Inari Listenmaa


CV · Blog · GitHub

4 July 2018

Use case of gftest: Fixing (some of) the Dutch grammar

Did you ever wonder just how exciting the life of a GF grammarian is? Ever wished that someone wore a helmet camera all day while creating new inflection tables and wondering about the scope of reflexive pronouns? Then this post is just for you!

Experimental setup

We describe a collaboration between the Grammarian, who is an expert in GF, and the Tester, a native Dutch speaker. We generated a set of test sentences for each function in Dutch, with English translations, and gave them to the native tester to read. The tester replied with a list of sentences that were wrong, along with suggestions for improvement. Communication between the grammarian and the tester was conducted via email.

Types of bugs

We can classify the bugs in two dimensions: how easy it is to understand what the problem is, and how easy it is to fix the grammar. Ease of understanding is relative to the grammarian: a trained linguist who is fluent in Dutch would have easy time pinpointing the error from the generated test cases, having both intuition and technical names for things. Ease of fixing is relative to the grammar: a given grammatical phenomenon can be implemented in a variety of ways, some of which are harder to understand. Say that relative clauses are implemented as terrible spaghetti code in a Dutch grammar, but very elegantly in a German grammar, and both have a bug that results in a similar ungrammatical sentences. In such a case, the problem would be equally easy to understand in both languages, but fixing the bug would be easier in the German grammar.

In more concrete terms, easy to fix means just some local changes in a single function. In contrast, bugs that are hard to fix usually involve modifying several functions, restructuring the code or adding new parameters.

Easy to understand, easy to fix

Perhaps the easiest bug to fix is to correct a wrong lexical choice. Below is an example feedback from the tester.

“opschakelen” is not the right translation of “switch on”. “aanzetten” or “aandoen” is better.

Other examples include wrong inflection or agreement, e.g. the polite second person pronoun should take the third person singular verb form, but was mistakenly taking second person forms.

Typically, bugs that are due to an almost complete implementation are easy to fix”. For instance, particle verbs were missing the particle in future tense. Looking at the generated sentences, we could see the particle being in the right place in all other tenses, except for the future. There was a single function that constructed all the tenses, and looking at the source code, we could see the line ++ verb.particle in all other tenses except the future. In such a case, fixing the bug is fairly trivial.

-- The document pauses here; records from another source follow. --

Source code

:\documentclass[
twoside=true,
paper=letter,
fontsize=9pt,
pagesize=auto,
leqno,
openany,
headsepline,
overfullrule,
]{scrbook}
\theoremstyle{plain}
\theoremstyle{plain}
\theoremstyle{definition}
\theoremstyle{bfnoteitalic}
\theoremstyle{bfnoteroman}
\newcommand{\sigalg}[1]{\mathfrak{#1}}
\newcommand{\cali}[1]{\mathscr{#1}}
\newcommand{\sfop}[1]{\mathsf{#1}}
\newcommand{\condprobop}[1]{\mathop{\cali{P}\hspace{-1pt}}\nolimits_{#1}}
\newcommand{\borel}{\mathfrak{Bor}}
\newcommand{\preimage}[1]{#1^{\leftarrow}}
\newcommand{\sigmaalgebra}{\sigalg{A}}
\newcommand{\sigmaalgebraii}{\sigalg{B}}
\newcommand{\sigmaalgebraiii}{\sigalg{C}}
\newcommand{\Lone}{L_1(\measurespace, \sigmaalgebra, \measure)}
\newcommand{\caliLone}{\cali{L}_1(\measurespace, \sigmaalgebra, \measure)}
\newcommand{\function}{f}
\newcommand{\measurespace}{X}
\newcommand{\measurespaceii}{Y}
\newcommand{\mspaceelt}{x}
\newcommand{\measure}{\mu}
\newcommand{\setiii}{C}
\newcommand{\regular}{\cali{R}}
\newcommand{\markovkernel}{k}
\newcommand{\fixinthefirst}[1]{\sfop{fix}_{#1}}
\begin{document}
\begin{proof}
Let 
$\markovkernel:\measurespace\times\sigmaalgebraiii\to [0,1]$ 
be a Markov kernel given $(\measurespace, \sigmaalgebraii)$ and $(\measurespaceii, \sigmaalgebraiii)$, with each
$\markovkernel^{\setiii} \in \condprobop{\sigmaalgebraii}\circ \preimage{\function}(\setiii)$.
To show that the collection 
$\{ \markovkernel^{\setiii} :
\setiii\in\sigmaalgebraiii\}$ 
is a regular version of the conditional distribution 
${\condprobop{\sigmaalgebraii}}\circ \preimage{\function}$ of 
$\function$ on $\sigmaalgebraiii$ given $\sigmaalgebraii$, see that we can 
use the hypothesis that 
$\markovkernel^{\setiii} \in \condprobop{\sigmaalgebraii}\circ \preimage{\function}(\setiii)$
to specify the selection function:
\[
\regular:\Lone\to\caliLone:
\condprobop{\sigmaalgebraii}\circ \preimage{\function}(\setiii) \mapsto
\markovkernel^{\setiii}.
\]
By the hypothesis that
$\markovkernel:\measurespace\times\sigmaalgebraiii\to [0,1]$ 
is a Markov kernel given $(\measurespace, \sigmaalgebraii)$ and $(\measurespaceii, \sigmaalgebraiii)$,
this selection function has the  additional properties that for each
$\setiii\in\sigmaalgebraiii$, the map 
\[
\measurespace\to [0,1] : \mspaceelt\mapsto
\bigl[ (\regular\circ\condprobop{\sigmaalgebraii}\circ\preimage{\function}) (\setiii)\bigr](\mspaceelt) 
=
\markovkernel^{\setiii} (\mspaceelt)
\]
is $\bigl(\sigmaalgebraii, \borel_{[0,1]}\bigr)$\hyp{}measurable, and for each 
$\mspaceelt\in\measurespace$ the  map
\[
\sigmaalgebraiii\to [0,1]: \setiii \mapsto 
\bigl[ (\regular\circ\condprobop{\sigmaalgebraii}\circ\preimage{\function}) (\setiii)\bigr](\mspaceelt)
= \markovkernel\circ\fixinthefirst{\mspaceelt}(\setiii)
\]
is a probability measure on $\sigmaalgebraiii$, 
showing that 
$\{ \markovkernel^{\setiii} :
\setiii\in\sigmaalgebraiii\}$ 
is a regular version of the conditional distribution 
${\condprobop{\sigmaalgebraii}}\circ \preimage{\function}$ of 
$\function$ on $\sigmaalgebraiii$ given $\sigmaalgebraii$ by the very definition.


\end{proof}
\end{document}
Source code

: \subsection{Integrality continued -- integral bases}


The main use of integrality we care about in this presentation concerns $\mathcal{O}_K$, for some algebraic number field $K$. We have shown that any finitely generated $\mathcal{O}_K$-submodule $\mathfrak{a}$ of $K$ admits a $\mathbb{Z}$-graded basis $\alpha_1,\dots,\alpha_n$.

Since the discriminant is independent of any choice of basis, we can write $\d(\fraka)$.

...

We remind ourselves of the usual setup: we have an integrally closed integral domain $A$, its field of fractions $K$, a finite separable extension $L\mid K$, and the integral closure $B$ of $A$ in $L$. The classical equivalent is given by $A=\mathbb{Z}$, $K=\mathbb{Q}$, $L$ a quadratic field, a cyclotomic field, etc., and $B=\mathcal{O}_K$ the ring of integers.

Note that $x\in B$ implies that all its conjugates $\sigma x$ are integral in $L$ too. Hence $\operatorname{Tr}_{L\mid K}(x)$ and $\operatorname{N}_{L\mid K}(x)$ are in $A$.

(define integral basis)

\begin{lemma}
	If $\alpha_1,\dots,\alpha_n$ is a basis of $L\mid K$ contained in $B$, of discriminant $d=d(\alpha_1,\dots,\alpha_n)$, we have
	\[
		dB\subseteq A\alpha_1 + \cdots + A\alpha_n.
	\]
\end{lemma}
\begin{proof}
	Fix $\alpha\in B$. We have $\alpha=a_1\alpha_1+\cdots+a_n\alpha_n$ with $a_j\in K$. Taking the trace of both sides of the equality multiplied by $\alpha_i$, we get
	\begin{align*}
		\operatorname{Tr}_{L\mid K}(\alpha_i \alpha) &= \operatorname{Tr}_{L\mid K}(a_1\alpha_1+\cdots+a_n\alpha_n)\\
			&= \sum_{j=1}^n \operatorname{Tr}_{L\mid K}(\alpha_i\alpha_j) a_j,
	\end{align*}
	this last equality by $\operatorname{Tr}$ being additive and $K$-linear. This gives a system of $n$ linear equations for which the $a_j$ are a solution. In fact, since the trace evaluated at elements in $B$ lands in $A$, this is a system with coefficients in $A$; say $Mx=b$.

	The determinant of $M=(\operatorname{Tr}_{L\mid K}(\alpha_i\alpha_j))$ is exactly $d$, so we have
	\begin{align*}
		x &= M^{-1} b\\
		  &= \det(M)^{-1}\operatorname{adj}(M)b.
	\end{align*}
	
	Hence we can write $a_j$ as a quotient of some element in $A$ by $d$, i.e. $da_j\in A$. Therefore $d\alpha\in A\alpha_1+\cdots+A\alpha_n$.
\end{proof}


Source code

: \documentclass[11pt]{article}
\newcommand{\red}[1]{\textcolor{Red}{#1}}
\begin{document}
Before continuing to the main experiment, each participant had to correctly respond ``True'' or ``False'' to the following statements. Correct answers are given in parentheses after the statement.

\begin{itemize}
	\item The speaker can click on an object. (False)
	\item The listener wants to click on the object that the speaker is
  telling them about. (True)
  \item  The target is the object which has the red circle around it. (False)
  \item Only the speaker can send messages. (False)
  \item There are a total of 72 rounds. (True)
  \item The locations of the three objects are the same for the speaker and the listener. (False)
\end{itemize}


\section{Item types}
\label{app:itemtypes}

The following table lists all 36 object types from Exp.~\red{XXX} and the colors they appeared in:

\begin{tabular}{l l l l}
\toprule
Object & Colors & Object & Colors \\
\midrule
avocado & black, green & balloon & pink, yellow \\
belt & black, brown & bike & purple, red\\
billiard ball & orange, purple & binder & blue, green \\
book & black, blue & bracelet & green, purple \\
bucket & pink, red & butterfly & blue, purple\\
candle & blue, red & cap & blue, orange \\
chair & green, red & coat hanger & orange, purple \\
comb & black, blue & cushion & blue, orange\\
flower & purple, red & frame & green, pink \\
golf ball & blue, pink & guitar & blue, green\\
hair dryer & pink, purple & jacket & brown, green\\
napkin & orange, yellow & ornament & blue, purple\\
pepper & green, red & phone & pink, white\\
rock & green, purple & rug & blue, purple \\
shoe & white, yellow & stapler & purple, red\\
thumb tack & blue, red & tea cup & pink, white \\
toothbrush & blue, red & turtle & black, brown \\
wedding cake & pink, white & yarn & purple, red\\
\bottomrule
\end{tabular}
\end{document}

Easy to understand, hard to fix

Dutch negation uses two strategies: the clausal negation particle niet ‘not’, and the noun phrase negation geen ‘no’. There are some subtleties in their usage–the following quote comes from the tester:

In any case, one can never say “eet niet wormen” (don’t eat worms, literally).
That should always be “eet geen wormen” (don’t eat worms, correctly translated)

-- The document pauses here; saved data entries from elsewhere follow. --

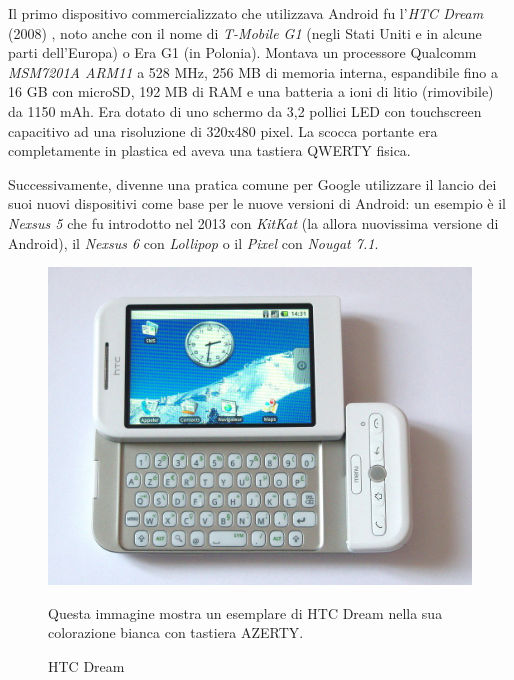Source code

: Il primo dispositivo commercializzato che utilizzava Android fu l'\textit{HTC Dream} (2008) \cite{androidwikipedia}, noto anche con il nome di \textit{T-Mobile G1} (negli Stati Uniti e in alcune parti dell'Europa) o Era G1 (in Polonia). Montava un processore Qualcomm \textit{MSM7201A ARM11} a 528 MHz, 256 MB di memoria interna, espandibile fino a 16 GB con microSD, 192 MB di RAM e una batteria a ioni di litio (rimovibile) da 1150 mAh. Era dotato di uno schermo da 3,2 pollici LED con touchscreen capacitivo ad una risoluzione di 320x480 pixel. La scocca portante era completamente in plastica ed aveva una tastiera QWERTY fisica.

Successivamente, divenne una pratica comune per Google utilizzare il lancio dei suoi nuovi dispositivi come base per le nuove versioni di Android: un esempio è il \textit{Nexsus 5} che fu introdotto nel 2013 \cite{androidwikipedia} con \textit{KitKat} (la allora nuovissima versione di Android), il \textit{Nexsus 6} con \textit{Lollipop} o il \textit{Pixel} con \textit{Nougat 7.1}.

\begin{figure}[H]
  \includegraphics[scale=0.27]{android/imgs/htc_dream.jpeg}
  \caption{HTC Dream}
  Questa immagine \cite{androidwikipedia} mostra un esemplare di HTC Dream nella sua colorazione bianca con tastiera AZERTY.
\end{figure}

After that, we sent three more sentences as follow-up, and got the following answer:

eet niet deze wormen - maybe OK?, feels strange
eet deze wormen niet - definitely OK
eet niet 5 wormen - definitely OK

In the brain of a computational linguist, those two feedbacks translated into “clauses with indefinite noun phrases (worms) use noun phrase negation, but if the noun phrase is quantified (these worms, five worms), then clausal negation is okay”. This makes sense also semantically (if you’re the kind of person who reads this blog): the negation of “eat 5 worms” is not “eat no worms”, you can still eat 4 worms or 400.

In the grammar, this fix required changes to 13 categories. Not all categories had to be changed manually, but e.g. a change in NP changes all categories that depend on it, such as Comp and VP. Depending on how modularly the grammar is implemented, this means that some functions that operate on VP or Comp need to be changed too, when NP changes.

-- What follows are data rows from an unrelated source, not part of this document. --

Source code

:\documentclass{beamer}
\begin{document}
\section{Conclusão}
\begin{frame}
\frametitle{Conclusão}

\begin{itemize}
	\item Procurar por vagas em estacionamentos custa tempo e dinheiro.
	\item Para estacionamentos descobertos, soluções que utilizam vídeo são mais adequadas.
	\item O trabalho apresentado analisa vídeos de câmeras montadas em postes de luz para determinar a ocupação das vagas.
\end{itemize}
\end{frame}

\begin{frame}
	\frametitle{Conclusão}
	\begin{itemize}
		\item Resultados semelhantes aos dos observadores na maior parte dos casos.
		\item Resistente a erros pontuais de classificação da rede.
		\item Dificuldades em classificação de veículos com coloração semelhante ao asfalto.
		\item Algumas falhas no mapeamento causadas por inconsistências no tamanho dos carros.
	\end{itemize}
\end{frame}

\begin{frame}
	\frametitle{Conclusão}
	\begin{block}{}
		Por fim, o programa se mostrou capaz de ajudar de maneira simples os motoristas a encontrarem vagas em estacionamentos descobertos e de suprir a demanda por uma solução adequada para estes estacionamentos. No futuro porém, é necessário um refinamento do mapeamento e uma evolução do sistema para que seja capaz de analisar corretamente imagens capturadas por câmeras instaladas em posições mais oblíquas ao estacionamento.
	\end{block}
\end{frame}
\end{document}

Hard to understand, easy to fix

The following two sentences were generated by the same function, which turns superlative adjectives and ordinal numbers into complements. The tester reported problems with both of them, as follows:

ik wil roodst worden –> ik wil het roodst worden (‘I want to become reddest’)
ik wil tiend worden –> ik wil tiende worden (‘I want to become tenth’)

We gave some more sentences to the tester, and got the following feedback:

ik wil linker worden –> ik wil de linker worden (‘I want to become left’)
ik wil 224e worden = OK (‘I want to become 224th’)

This small example gave at least three different ways of using these complements: for numerals, no article and -e at the end (tiende ‘tenth’); for superlative adjectives, the article het and no -e at the end of the adjective (het roodst ‘the reddest’), and for a class of adjectives like left and right [TODO: or is it only those?], the article de (de linker ‘the left one’).

In addition, the grammar has a separate construction for combining a numeral and a superlative adjective, e.g. “tenth best”. Since the tests were generated per function, the main tester didn’t read those sentences at the same time. After noticing the additional function, we asked another informant how to say Nth best, and got an alternative construction op (N-1) na best. Eventually, we got an answer that the strategy used for superlative adjectives, i.e. with the article het and no -e in the number, is acceptable.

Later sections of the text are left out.